Don Huntrods, of Van Meter, Iowa, emerges from a voting booth after casting his ballot, in Lee Township, Iowa, Tuesday, Nov. 2, 2004. (AP)
Don Huntrods, of Van Meter, Iowa, emerges from a voting booth after casting his ballot, in Lee Township, Iowa, Tuesday, Nov. 2, 2004. (AP)

Democracy means get out the vote. But a new wave of state legislation across the country is making it harder to vote. Tightening up in many ways. Making voter registration more difficult. Reducing early voting days. Demanding voter ID. Proof of citizenship.

Backers say it’s all to clean up American voting. Critics say that’s a ruse. That voter fraud problems in this country are miniscule. That it’s really a Republican drive to push away voters they don’t want at the polls. A “war on voting.”

This hour On Point: the wave of new restrictions on American voting.
-Tom Ashbrook

Guests

Ari Berman, a contributing writer for The Nation and author of Herding Donkeys: The Fight to Rebuild the Democratic Party and Reshape American Politics. His article, for the September 15th issue of Rolling Stone, was The GOP War on Voting.

Jason Torchinsky, Partner at the private lawfirm Holtzman Vogel. Former Counsel to the Civil Rights Division at the U.S. Department of Justice; Deputy general counsel to the 2004 Bush-Cheney campaign and Inaugural Committee.

Elisabeth MacNamara, National president of the League of Women Voters.

Jamin Raskin, Democratic State Senator from Maryland, he's author of "Overruling Democracy: The Supreme Court versus the American People."

Highlights

A series of laws passed by Republican-controlled state houses nationwide has critics warning of a “war on voting” waged by the GOP to disenfranchise poor and minority voters who skew Democratic. Supporters of the new laws say that it is about preserving the integrity of the process and rooting out voter fraud.

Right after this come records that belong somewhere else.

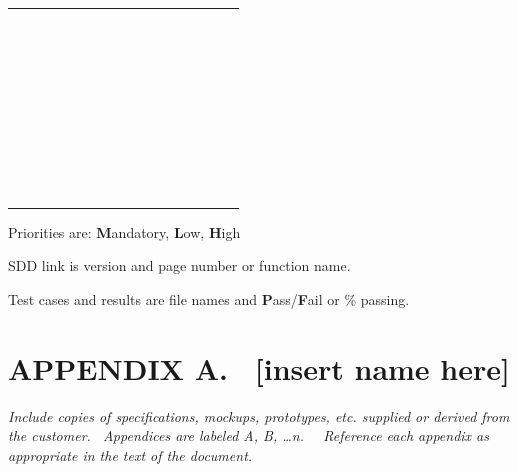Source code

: \documentclass[twoside,letterpaper]{article}
\begin{document}
{\begin{flushleft}
\begin{supertabular}{m{0.9212598in}|m{0.42125985in}|m{1.9212599in}|m{0.39275986in}|m{0.7587598in}|m{0.6622598in}|m{0.5462598in}|m{0.6712598in}|m{0.6087598in}|m{0.6712598in}|m{0.6295598in}|}
~
 &
~
 &
~
 &
~
 &
~
 &
~
 &
~
 &
~
 &
~
\\\hhline{~----------}
 &
 &
~
 &
~
 &
~
 &
~
 &
~
 &
~
 &
~
 &
~
 &
~
\\\hhline{~----------}
 &
 &
~
 &
~
 &
~
 &
~
 &
~
 &
~
 &
~
 &
~
 &
~
\\\hhline{~----------}
 &
 &
~
 &
~
 &
~
 &
~
 &
~
 &
~
 &
~
 &
~
 &
~
\\\hline
{} &
 &
~
 &
~
 &
~
 &
~
 &
~
 &
~
 &
~
 &
~
 &
~
\\\hline
 &
 &
~
 &
~
 &
~
 &
~
 &
~
 &
~
 &
~
 &
~
 &
~
\\\hhline{~----------}
 &
 &
~
 &
~
 &
~
 &
~
 &
~
 &
~
 &
~
 &
~
 &
~
\\\hline
{} &
 &
~
 &
~
 &
~
 &
~
 &
~
 &
~
 &
~
 &
~
 &
~
\\\hline
\end{supertabular}
\end{flushleft}
{\color{black}
Priorities are: \textbf{M}andatory, \textbf{L}ow, \textbf{H}igh}

{\color{black}
SDD link is version and page number or function name.}

{\color{black}
Test cases and results are file names and \textbf{P}ass/\textbf{F}ail or \% passing.}

\clearpage\setcounter{page}{1}\pagestyle{Convertvii}
\section[APPENDIX A. \ [insert name here{]}]{\rmfamily\bfseries\color{black} APPENDIX A.
\ [insert name here]}
\hypertarget{RefHeading28659017292}{}
\bigskip

{\itshape\color{black}
Include copies of specifications, mockups, prototypes, etc. supplied or derived from the customer. \ Appendices are
labeled A, B, {\dots}n. \ \ Reference each appendix as appropriate in the text of the document. }

}
\end{document}
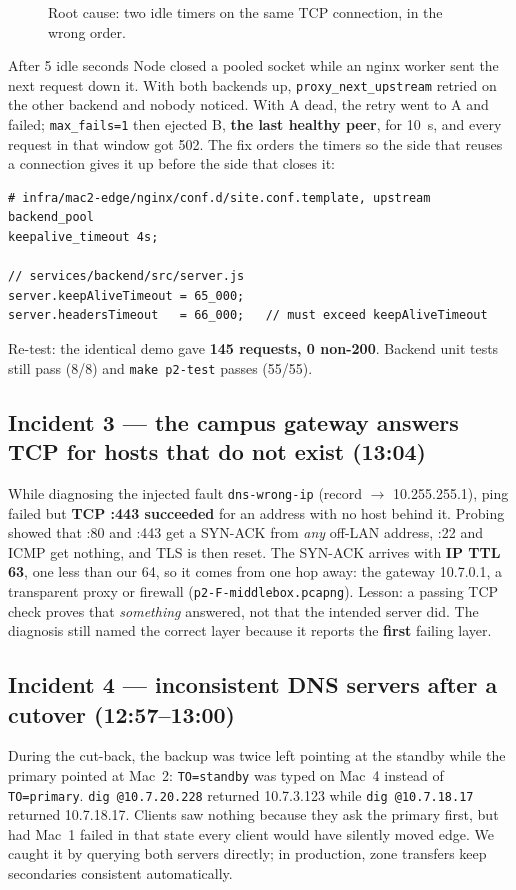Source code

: \documentclass[11pt,a4paper]{article}
\begin{document}
\begin{figure}[H]
\centering
\resizebox{\textwidth}{!}{\drawKeepalive}
\caption{Root cause: two idle timers on the same TCP connection, in the wrong order.}
\end{figure}

After 5 idle seconds Node closed a pooled socket while an nginx worker sent the next request down
it. With both backends up, \texttt{proxy\_next\_upstream} retried on the other backend and nobody
noticed. With A dead, the retry went to A and failed; \texttt{max\_fails=1} then ejected B,
\textbf{the last healthy peer}, for 10~s, and every request in that window got 502. The fix orders
the timers so the side that reuses a connection gives it up before the side that closes it:

\begin{lstlisting}
# infra/mac2-edge/nginx/conf.d/site.conf.template, upstream backend_pool
keepalive_timeout 4s;

// services/backend/src/server.js
server.keepAliveTimeout = 65_000;
server.headersTimeout   = 66_000;   // must exceed keepAliveTimeout
\end{lstlisting}
Re-test: the identical demo gave \textbf{145 requests, 0 non-200}. Backend unit tests still pass
(8/8) and \texttt{make p2-test} passes (55/55).

\subsection{Incident 3 --- the campus gateway answers TCP for hosts that do not exist (13:04)}
While diagnosing the injected fault \texttt{dns-wrong-ip} (record $\to$ 10.255.255.1), ping failed but
\textbf{TCP :443 succeeded} for an address with no host behind it. Probing showed that :80 and :443
get a SYN-ACK from \emph{any} off-LAN address, :22 and ICMP get nothing, and TLS is then reset. The
SYN-ACK arrives with \textbf{IP TTL 63}, one less than our 64, so it comes from one hop away: the
gateway 10.7.0.1, a transparent proxy or firewall (\texttt{p2-F-middlebox.pcapng}). Lesson: a
passing TCP check proves that \emph{something} answered, not that the intended server did. The
diagnosis still named the correct layer because it reports the \textbf{first} failing layer.

\subsection{Incident 4 --- inconsistent DNS servers after a cutover (12:57--13:00)}
During the cut-back, the backup was twice left pointing at the standby while the primary pointed
at Mac~2: \texttt{TO=standby} was typed on Mac~4 instead of \texttt{TO=primary}.
\texttt{dig @10.7.20.228} returned 10.7.3.123 while \texttt{dig @10.7.18.17} returned 10.7.18.17.
Clients saw nothing because they ask the primary first, but had Mac~1 failed in that state every
client would have silently moved edge. We caught it by querying both servers directly; in
production, zone transfers keep secondaries consistent automatically.
\end{document}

One of the most high-profile changes to voting laws have been passed in six states recently, requiring a photo ID to vote. Nationwide, ten percent of Americans don’t have a photo ID, including 25 percent of African Americans.

“We definitely view it as voter suppression, whatever the motivation,” said Elisabeth MacNamara, national president of the non-partisan League of Women Voters. She said that the new laws are not only expensive to implement, but also amount to new and onerous government regulations with “almost no benefit from an integrity standpoint.”

“It is sweeping, it amounts to the most wholesale rewriting of the nation’s election laws since the passage of the Voting Rights Act,” Ari Berman, a contributing writer for The Nation, whose recent article in Rolling Stone dealt with the new voting laws.

“There’s no problem in American elections that justifies these types of laws.”

Not so, supporters of the laws contend. “What you’re seeing is an effort to help ensure the integrity of elections nationwide,” said Jason Torchinsky, a partner at the private law firm Holtzman Vogel. He’s the former Counsel to the Civil Rights Division at the U.S. Department of Justice; during the Bush administration. “I don’t think these efforts at the state level are designed to stop Democrats from voting.”

Critics say concerns about voters’ identities are unfounded. “There are a miniscule number of cases where people have impersonated someone to go and vote – you have a better chance of being struck by lightning,” argued Jamin Raskin, Democratic State Senator from Maryland and author of “Overruling Democracy: The Supreme Court versus the American People.”

From Tom's Reading List

Rolling Stone "As the nation gears up for the 2012 presidential election, Republican officials have launched an unprecedented, centrally coordinated campaign to suppress the elements of the Democratic vote that elected Barack Obama in 2008. Just as Dixiecrats once used poll taxes and literacy tests to bar black Southerners from voting, a new crop of GOP governors and state legislators has passed a series of seemingly disconnected measures that could prevent millions of students, minorities, immigrants, ex-convicts and the elderly from casting ballots. "What has happened this year is the most significant setback to voting rights in this country in a century," says Judith Browne-Dianis, who monitors barriers to voting as co-director of the Advancement Project, a civil rights organization based in Washington, D.C."

This program aired on October 17, 2011.